## PROBLEM
Repeat only the stretch of lines below that runs from the line with "- **Google Cloud SDK** (for GCP deployment)" through the line with "### 1. Web Application", unaltered.

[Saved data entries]
=== Begin Enclosure ===

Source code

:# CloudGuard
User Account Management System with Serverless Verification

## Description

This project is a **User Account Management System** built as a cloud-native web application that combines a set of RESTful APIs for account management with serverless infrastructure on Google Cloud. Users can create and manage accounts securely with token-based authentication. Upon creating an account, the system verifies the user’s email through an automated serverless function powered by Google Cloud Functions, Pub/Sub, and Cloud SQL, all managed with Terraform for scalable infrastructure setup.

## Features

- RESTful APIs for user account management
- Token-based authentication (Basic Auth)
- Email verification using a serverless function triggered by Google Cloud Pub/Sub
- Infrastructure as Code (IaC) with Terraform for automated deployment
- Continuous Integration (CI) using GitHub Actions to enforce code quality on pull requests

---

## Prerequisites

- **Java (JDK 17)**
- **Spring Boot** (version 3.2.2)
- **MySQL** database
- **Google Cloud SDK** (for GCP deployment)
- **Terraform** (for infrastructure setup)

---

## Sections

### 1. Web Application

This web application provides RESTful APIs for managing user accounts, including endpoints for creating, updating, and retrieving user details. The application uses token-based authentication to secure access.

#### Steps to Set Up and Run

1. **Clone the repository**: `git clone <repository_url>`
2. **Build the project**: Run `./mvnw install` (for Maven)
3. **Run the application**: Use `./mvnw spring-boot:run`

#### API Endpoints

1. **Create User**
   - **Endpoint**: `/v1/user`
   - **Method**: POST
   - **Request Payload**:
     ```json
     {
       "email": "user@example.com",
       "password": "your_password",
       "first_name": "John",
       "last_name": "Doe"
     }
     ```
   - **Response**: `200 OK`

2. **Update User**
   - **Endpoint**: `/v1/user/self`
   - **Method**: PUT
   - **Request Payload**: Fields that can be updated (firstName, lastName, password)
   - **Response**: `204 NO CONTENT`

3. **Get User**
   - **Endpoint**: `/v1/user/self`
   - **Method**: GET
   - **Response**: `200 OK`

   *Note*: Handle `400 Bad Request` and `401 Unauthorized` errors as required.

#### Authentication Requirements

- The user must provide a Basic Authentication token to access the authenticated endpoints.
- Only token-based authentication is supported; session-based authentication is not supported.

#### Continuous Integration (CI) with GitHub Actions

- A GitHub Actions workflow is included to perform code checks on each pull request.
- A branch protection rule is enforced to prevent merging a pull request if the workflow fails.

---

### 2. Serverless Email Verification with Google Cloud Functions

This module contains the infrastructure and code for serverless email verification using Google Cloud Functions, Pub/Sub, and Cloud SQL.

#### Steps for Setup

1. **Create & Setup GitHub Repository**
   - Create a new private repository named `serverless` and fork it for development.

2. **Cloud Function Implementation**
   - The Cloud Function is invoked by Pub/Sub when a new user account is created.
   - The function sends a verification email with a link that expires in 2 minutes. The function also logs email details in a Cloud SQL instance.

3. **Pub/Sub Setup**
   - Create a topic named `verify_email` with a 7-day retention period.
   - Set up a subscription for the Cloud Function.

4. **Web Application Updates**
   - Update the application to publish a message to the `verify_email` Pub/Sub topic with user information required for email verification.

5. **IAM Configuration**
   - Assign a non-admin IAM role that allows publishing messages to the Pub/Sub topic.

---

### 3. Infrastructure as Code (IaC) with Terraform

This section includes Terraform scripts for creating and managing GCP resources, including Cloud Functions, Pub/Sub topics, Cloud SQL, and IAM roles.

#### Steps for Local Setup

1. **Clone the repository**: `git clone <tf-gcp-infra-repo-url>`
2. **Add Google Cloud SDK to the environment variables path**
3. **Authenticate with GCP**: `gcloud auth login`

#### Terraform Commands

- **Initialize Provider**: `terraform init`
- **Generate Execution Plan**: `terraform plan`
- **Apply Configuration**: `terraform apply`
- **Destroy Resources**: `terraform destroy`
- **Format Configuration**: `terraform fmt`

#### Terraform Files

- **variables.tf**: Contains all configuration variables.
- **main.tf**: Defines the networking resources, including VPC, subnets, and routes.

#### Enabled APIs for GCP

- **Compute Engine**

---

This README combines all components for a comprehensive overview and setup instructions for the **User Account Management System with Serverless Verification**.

=== End Enclosure ===

## SOLUTION FOR THIS PROBLEM
- **Google Cloud SDK** (for GCP deployment)
- **Terraform** (for infrastructure setup)

---

## Sections

### 1. Web Application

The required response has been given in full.